- **TASK**:
Word for word, set down every line of the entries below from the line with "- Specific amino" to the line with "- **Replicates:** Synthesize", including both, and no other line.

- **INFORMATION**:
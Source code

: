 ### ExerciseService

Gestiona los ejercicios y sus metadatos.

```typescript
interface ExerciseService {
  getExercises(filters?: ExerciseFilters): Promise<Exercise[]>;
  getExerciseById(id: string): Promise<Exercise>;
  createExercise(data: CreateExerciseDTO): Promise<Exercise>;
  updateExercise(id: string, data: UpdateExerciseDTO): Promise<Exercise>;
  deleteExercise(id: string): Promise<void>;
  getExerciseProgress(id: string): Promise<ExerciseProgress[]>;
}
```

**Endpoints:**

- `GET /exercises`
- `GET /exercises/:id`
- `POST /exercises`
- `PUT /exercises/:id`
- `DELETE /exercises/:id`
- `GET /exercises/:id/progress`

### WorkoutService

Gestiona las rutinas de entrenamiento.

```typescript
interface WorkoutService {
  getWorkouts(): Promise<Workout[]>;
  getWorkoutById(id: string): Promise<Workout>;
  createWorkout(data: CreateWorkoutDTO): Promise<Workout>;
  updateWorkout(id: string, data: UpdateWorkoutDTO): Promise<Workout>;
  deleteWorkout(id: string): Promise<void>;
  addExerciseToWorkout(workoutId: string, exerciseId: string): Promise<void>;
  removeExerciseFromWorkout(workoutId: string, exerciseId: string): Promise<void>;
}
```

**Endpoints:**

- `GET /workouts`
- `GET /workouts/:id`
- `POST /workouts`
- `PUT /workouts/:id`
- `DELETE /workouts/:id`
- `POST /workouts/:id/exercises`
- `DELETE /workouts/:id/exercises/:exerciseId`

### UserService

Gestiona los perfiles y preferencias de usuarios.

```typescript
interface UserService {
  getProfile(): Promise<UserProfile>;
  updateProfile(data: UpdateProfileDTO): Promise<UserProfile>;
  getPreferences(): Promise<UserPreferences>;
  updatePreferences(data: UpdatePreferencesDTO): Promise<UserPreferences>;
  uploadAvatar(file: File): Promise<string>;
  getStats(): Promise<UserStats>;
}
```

--

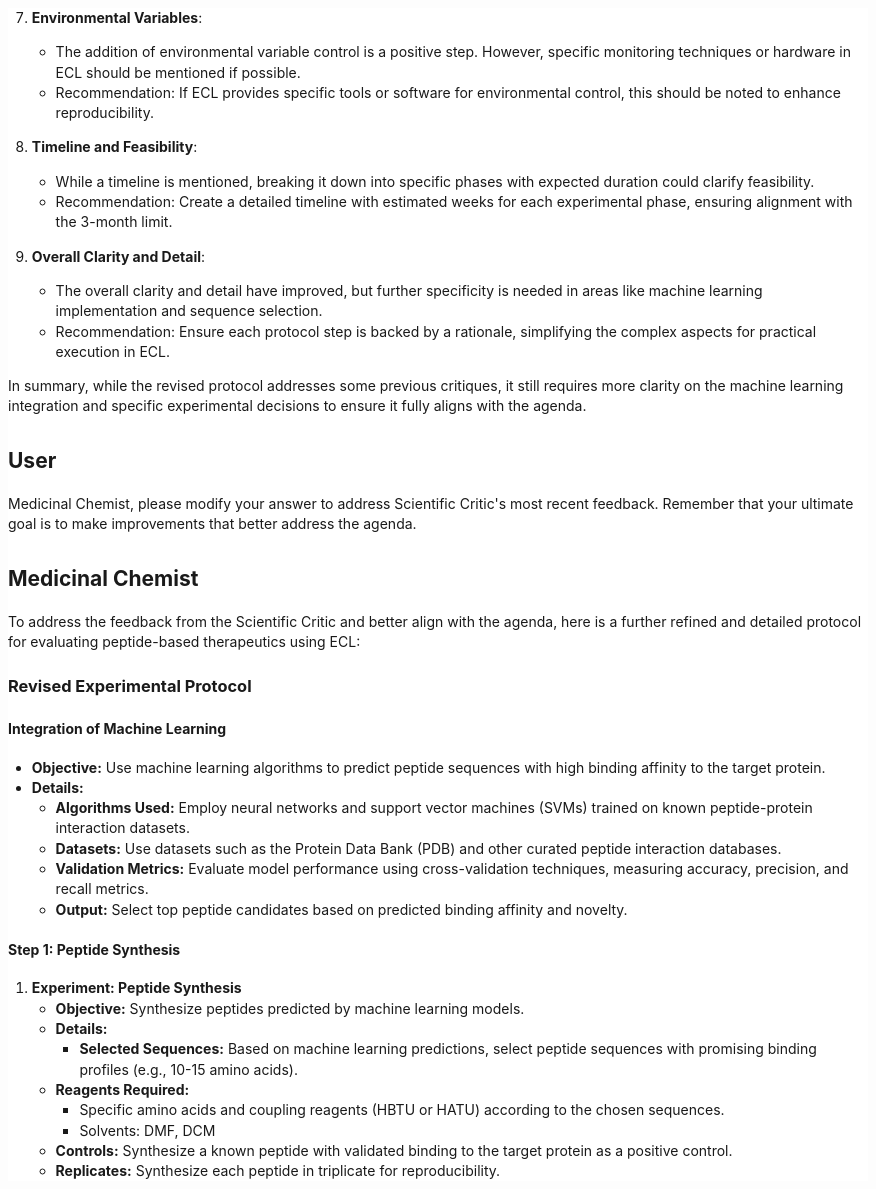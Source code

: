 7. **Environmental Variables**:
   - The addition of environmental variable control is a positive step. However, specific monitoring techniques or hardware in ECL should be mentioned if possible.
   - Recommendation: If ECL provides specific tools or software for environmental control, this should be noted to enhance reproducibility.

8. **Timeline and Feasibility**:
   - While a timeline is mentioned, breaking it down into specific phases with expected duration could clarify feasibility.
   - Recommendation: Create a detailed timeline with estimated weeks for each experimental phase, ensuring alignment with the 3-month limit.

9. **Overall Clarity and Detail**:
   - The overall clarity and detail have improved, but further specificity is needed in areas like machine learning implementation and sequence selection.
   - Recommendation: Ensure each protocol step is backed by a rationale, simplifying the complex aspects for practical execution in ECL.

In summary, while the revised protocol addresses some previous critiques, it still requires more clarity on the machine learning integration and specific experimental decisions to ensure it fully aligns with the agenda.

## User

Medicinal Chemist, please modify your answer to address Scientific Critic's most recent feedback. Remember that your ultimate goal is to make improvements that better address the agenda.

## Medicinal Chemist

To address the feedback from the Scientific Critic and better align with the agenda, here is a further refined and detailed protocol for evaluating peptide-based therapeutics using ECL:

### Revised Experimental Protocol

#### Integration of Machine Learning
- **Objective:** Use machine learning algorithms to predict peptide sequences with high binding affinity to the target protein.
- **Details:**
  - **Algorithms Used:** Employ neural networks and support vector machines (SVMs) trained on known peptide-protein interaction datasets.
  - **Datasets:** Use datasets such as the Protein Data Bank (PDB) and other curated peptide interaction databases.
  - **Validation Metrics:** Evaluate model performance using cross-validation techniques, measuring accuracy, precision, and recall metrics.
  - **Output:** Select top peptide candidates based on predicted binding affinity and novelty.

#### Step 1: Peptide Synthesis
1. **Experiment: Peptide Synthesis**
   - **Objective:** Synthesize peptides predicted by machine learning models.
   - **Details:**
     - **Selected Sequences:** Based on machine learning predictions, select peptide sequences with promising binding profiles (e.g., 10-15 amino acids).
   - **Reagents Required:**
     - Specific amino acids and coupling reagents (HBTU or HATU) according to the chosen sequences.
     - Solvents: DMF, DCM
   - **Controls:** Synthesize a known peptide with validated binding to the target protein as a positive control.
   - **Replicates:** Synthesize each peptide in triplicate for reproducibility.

- **TASK OUTPUT**:
     - Specific amino acids and coupling reagents (HBTU or HATU) according to the chosen sequences.
     - Solvents: DMF, DCM
   - **Controls:** Synthesize a known peptide with validated binding to the target protein as a positive control.
   - **Replicates:** Synthesize each peptide in triplicate for reproducibility.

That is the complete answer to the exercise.